Problem :: Scan the material that follows. Copy every line containing the word "https".

Data supplied ::

* * *

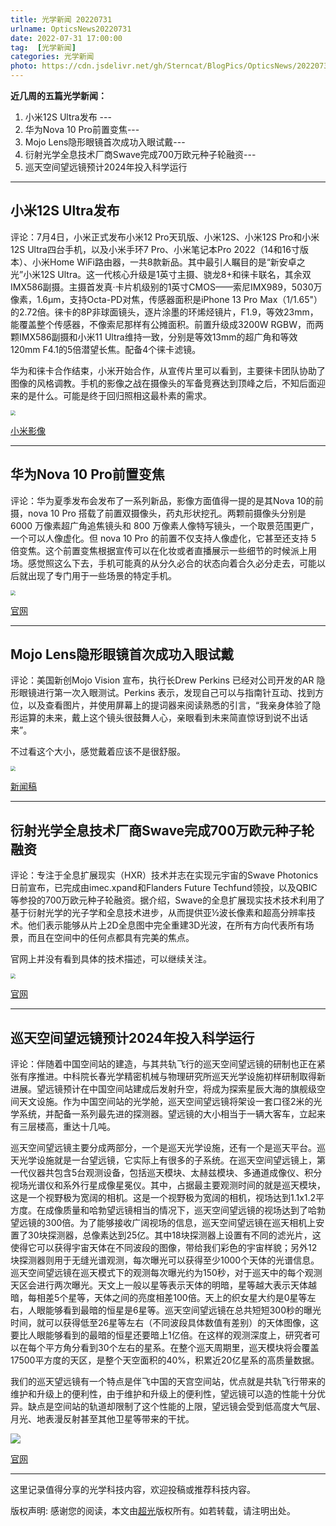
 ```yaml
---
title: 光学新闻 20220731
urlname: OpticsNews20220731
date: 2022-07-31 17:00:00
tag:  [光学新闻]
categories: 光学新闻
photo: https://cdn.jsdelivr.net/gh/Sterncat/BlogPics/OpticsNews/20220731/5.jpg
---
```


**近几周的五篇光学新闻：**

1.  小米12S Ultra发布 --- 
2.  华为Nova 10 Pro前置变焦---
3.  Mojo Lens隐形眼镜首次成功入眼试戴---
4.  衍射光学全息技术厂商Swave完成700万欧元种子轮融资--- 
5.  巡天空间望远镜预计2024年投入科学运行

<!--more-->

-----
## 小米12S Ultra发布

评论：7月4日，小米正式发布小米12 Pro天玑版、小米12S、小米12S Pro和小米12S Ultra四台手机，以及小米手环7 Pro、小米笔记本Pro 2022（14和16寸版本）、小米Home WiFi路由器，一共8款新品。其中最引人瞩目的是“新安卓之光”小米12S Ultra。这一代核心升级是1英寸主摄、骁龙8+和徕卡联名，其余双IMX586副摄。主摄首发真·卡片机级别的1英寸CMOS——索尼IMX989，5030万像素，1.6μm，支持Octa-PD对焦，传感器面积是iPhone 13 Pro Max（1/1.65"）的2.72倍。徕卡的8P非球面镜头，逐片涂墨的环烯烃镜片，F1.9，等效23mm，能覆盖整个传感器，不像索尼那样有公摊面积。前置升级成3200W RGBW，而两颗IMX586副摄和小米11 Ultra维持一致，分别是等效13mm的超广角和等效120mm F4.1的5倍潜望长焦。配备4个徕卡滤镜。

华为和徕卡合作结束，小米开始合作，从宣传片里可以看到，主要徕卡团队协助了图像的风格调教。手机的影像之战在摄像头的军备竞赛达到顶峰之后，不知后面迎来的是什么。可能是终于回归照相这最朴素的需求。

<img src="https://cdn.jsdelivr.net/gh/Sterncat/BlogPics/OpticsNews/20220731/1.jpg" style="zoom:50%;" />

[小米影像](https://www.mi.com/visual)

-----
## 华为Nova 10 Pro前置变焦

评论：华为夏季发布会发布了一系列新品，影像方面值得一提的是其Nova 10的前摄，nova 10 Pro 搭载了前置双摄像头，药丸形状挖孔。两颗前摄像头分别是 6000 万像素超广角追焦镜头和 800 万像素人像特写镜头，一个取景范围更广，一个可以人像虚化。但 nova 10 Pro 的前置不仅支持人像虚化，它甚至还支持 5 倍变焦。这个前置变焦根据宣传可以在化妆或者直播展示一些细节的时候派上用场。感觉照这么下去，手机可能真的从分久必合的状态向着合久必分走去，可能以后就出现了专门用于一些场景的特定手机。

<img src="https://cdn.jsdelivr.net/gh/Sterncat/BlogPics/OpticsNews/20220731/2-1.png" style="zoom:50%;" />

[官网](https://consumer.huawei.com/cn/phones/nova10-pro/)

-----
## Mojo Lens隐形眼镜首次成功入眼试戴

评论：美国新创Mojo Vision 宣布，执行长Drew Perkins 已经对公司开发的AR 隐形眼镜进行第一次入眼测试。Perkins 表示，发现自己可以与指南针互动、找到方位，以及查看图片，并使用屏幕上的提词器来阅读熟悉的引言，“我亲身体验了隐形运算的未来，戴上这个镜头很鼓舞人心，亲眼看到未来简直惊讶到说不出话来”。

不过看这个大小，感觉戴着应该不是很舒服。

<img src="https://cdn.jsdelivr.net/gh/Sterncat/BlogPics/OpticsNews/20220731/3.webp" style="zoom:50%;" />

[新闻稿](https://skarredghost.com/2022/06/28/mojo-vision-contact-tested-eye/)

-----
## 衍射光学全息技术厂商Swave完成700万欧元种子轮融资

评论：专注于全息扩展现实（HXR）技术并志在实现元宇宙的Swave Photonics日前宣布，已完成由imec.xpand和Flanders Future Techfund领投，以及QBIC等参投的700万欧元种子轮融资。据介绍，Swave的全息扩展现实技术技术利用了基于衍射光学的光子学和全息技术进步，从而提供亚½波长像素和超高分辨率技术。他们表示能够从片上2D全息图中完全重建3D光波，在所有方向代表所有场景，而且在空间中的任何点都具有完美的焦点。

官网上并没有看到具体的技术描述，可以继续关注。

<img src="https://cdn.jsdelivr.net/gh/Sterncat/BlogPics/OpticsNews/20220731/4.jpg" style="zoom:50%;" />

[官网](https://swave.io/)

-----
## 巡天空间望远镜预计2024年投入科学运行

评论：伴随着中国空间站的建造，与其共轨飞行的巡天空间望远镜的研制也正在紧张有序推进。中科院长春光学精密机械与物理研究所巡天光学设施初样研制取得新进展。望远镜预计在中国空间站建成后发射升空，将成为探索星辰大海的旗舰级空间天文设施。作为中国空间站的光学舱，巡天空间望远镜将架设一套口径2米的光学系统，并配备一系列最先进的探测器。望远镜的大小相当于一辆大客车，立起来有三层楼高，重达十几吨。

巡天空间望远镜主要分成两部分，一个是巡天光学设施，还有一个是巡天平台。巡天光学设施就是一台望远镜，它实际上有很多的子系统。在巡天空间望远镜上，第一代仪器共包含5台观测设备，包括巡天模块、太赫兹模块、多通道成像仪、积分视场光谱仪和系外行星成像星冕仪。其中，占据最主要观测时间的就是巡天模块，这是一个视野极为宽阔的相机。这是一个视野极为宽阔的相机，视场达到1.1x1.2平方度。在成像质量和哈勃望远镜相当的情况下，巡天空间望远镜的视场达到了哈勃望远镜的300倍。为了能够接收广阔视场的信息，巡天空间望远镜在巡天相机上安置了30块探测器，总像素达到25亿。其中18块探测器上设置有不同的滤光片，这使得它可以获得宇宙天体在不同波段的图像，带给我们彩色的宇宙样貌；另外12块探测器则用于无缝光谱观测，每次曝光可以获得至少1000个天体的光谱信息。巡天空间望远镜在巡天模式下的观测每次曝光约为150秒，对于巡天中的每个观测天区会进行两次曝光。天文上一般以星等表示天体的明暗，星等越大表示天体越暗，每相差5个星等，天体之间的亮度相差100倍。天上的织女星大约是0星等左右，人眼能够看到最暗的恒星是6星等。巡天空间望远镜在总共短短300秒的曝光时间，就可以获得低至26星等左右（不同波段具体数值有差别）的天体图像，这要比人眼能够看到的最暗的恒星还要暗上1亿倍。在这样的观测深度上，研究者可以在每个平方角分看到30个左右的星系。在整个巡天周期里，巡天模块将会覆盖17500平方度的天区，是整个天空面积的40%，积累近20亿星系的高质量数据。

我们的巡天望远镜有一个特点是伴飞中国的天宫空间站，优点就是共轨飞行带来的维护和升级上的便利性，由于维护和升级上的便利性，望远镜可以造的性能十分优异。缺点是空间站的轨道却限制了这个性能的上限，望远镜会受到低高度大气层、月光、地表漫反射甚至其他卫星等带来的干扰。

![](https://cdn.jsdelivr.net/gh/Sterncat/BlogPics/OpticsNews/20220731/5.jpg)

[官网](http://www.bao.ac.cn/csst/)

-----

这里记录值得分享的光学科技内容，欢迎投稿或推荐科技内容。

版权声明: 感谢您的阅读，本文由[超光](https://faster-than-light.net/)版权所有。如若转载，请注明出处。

* * *

Task response ::
photo: https://cdn.jsdelivr.net/gh/Sterncat/BlogPics/OpticsNews/20220731/5.jpg
<img src="https://cdn.jsdelivr.net/gh/Sterncat/BlogPics/OpticsNews/20220731/1.jpg" style="zoom:50%;" />
[小米影像](https://www.mi.com/visual)
<img src="https://cdn.jsdelivr.net/gh/Sterncat/BlogPics/OpticsNews/20220731/2-1.png" style="zoom:50%;" />
[官网](https://consumer.huawei.com/cn/phones/nova10-pro/)
<img src="https://cdn.jsdelivr.net/gh/Sterncat/BlogPics/OpticsNews/20220731/3.webp" style="zoom:50%;" />
[新闻稿](https://skarredghost.com/2022/06/28/mojo-vision-contact-tested-eye/)
<img src="https://cdn.jsdelivr.net/gh/Sterncat/BlogPics/OpticsNews/20220731/4.jpg" style="zoom:50%;" />
[官网](https://swave.io/)
![](https://cdn.jsdelivr.net/gh/Sterncat/BlogPics/OpticsNews/20220731/5.jpg)
版权声明: 感谢您的阅读，本文由[超光](https://faster-than-light.net/)版权所有。如若转载，请注明出处。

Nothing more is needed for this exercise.